Mitigation and patching

The preferred mitigation is to upgrade out of the affected range, because the documented root cause is unsafe execution of attacker-controlled Python during build processing. Since the exact fixed version number was not confirmed in the source text available here, verify the remediation release in IBM’s official advisory before changing production version pinning. Until you can validate the fixed target, treat all versions 1.0.0 through 1.9.3 as vulnerable.

If you cannot upgrade immediately, reduce exposure aggressively. Remove public access to Langflow, disable or restrict public flows, place the application behind strong authentication, and block direct access to build-related endpoints from untrusted networks. If the product must remain online, enforce network-level restrictions so only trusted administrators or application frontends can reach the Langflow API. Also review outbound egress rules to block cloud metadata endpoints and unnecessary internal service access, since the vulnerability can be used for SSRF-like follow-on actions and credential theft after code execution.

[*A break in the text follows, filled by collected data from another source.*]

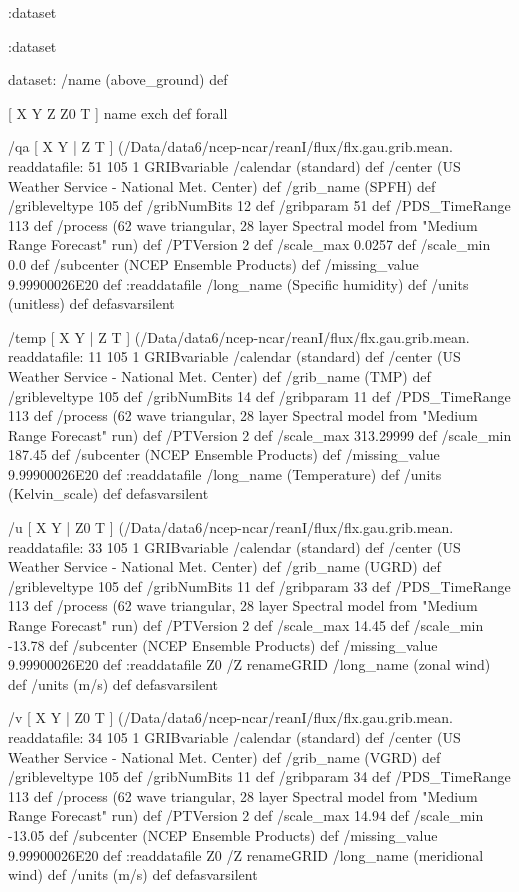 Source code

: \begin{ingrid}
  :dataset

 :dataset

 dataset: /name (above_ground) def

  [ X Y Z Z0 T ] { name exch def } forall

  /qa { [ X Y | Z T ] (/Data/data6/ncep-ncar/reanI/flux/flx.gau.grib.mean.%
  readdatafile:
  51 105 1 GRIBvariable
  /calendar (standard) def
  /center (US Weather Service - National Met. Center) def
  /grib_name (SPFH) def
  /gribleveltype 105 def
  /gribNumBits 12 def
  /gribparam 51 def
  /PDS_TimeRange 113 def
  /process (62 wave triangular, 28 layer Spectral model from "Medium Range Forecast" run) def
  /PTVersion 2 def
  /scale_max 0.0257 def
  /scale_min 0.0 def
  /subcenter (NCEP Ensemble Products) def
  /missing_value 9.99900026E20 def
  :readdatafile
  /long_name (Specific humidity) def
  /units (unitless) def
  } defasvarsilent

  /temp { [ X Y | Z T ] (/Data/data6/ncep-ncar/reanI/flux/flx.gau.grib.mean.%
  readdatafile:
  11 105 1 GRIBvariable
  /calendar (standard) def
  /center (US Weather Service - National Met. Center) def
  /grib_name (TMP) def
  /gribleveltype 105 def
  /gribNumBits 14 def
  /gribparam 11 def
  /PDS_TimeRange 113 def
  /process (62 wave triangular, 28 layer Spectral model from "Medium Range Forecast" run) def
  /PTVersion 2 def
  /scale_max 313.29999 def
  /scale_min 187.45 def
  /subcenter (NCEP Ensemble Products) def
  /missing_value 9.99900026E20 def
  :readdatafile
  /long_name (Temperature) def
  /units (Kelvin_scale) def
  } defasvarsilent

  /u { [ X Y | Z0 T ] (/Data/data6/ncep-ncar/reanI/flux/flx.gau.grib.mean.%
  readdatafile:
  33 105 1 GRIBvariable
  /calendar (standard) def
  /center (US Weather Service - National Met. Center) def
  /grib_name (UGRD) def
  /gribleveltype 105 def
  /gribNumBits 11 def
  /gribparam 33 def
  /PDS_TimeRange 113 def
  /process (62 wave triangular, 28 layer Spectral model from "Medium Range Forecast" run) def
  /PTVersion 2 def
  /scale_max 14.45 def
  /scale_min -13.78 def
  /subcenter (NCEP Ensemble Products) def
  /missing_value 9.99900026E20 def
  :readdatafile
  Z0 /Z renameGRID
  /long_name (zonal wind) def
  /units (m/s) def
  } defasvarsilent

  /v { [ X Y | Z0 T ] (/Data/data6/ncep-ncar/reanI/flux/flx.gau.grib.mean.%
  readdatafile:
  34 105 1 GRIBvariable
  /calendar (standard) def
  /center (US Weather Service - National Met. Center) def
  /grib_name (VGRD) def
  /gribleveltype 105 def
  /gribNumBits 11 def
  /gribparam 34 def
  /PDS_TimeRange 113 def
  /process (62 wave triangular, 28 layer Spectral model from "Medium Range Forecast" run) def
  /PTVersion 2 def
  /scale_max 14.94 def
  /scale_min -13.05 def
  /subcenter (NCEP Ensemble Products) def
  /missing_value 9.99900026E20 def
  :readdatafile
  Z0 /Z renameGRID
  /long_name (meridional wind) def
  /units (m/s) def
  } defasvarsilent


\end{ingrid}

Technical Notes: Mitigation

If Langflow is deployed with Docker Compose, first identify the exact image tag in use and update it to the vendor-confirmed fixed release once verified:

docker compose ps
docker compose pull
docker compose up -d

If your deployment pins a version in an environment file or compose file, update that explicit tag only after confirming the fixed version from IBM:

grep -R "langflow" docker-compose.yml .env
sed -i 's/langflow:1\.9\.3/langflow:<FIXED_VERSION>/g' docker-compose.yml
docker compose pull && docker compose up -d

If Langflow was installed via Python packaging and you have confirmed a fixed release later than 1.9.3, the upgrade pattern will typically be:

python -m pip install --upgrade "langflow><FIXED_VERSION>"

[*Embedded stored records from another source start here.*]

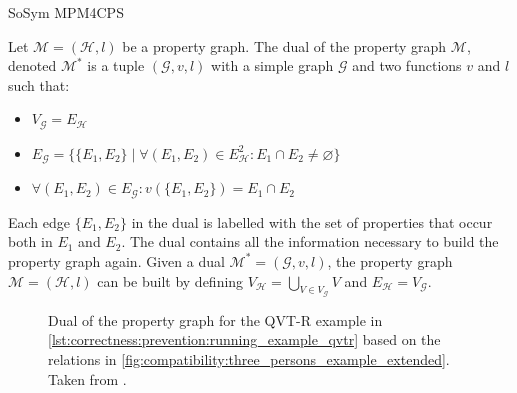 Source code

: \begin{copiedFrom}{SoSym MPM4CPS}
\begin{definition}
Let $\mathcal{M} = (\mathcal{H}, l)$ be a property graph. The dual of the property graph $\mathcal{M}$, denoted $\mathcal{M^{*}}$ is a tuple $(\mathcal{G}, v, l)$ with a simple graph $\mathcal{G}$ and two functions $v$ and $l$ such that:
    \begin{itemize}
        \item $V_{\mathcal{G}} = E_{\mathcal{H}}$
        \item $E_{\mathcal{G}} = \{\{E_1, E_2\} \mid \forall (E_1, E_2) \in E_{\mathcal{H}}^2 : E_1 \cap E_2 \neq \varnothing\}$
        \item $\forall (E_1, E_2) \in E_{\mathcal{G}} : v(\{E_1, E_2\}) = E_1 \cap E_2$
    \end{itemize}
\end{definition}

Each edge $\{E_1, E_2\}$ in the dual is labelled with the set of properties that occur both in $E_1$ and $E_2$. The dual contains all the information necessary to build the property graph again. Given a dual $\mathcal{M^{*}} = (\mathcal{G}, v, l)$, the property graph $\mathcal{M} = (\mathcal{H}, l)$ can be built by defining $V_{\mathcal{H}} = \bigcup_{V \in V_{\mathcal{G}}} V$ and $E_{\mathcal{H}} = V_{\mathcal{G}}$. 

\begin{figure}
    \centering
    \resizebox{0.8\linewidth}{!}{}
    \resizebox{\linewidth}{!}{}
    \caption[Dual of the property graph for the running example]{Dual of the property graph for the QVT-R example in \autoref{lst:correctness:prevention:running_example_qvtr} based on the relations in \autoref{fig:compatibility:three_persons_example_extended}. Taken from .}
    \label{fig:compatibility:dual_propertygraph_re}
\end{figure}


\end{copiedFrom}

Use the exact vendor-confirmed version string in place of the placeholder. Do not guess.

For immediate workaround controls, block the unauthenticated public build path at the reverse proxy if your deployment does not require it:

location ~ ^/api/v1/build_public_tmp/.*/flow$ {
    deny all;
    return 403;
}

And if public sharing is not a business requirement, block requests attempting to toggle flows to public:

location ~ ^/api/v1/flows/.+$ {
    limit_except GET {
        allow 10.0.0.0/8;
        deny all;
    }
}

Those controls are not substitutes for patching, but they can materially reduce exploitability while you validate the proper fixed version and complete change management.

Incident response considerations

If you suspect compromise, do not limit the investigation to the Langflow UI or API objects. Because the documented impact includes secret theft, internal service access, and cloud metadata access, rotate credentials available to the Langflow process, including database passwords, API tokens, service account secrets, and cloud keys. Review whether the host or container had access to metadata services, internal control planes, or neighboring tenant resources.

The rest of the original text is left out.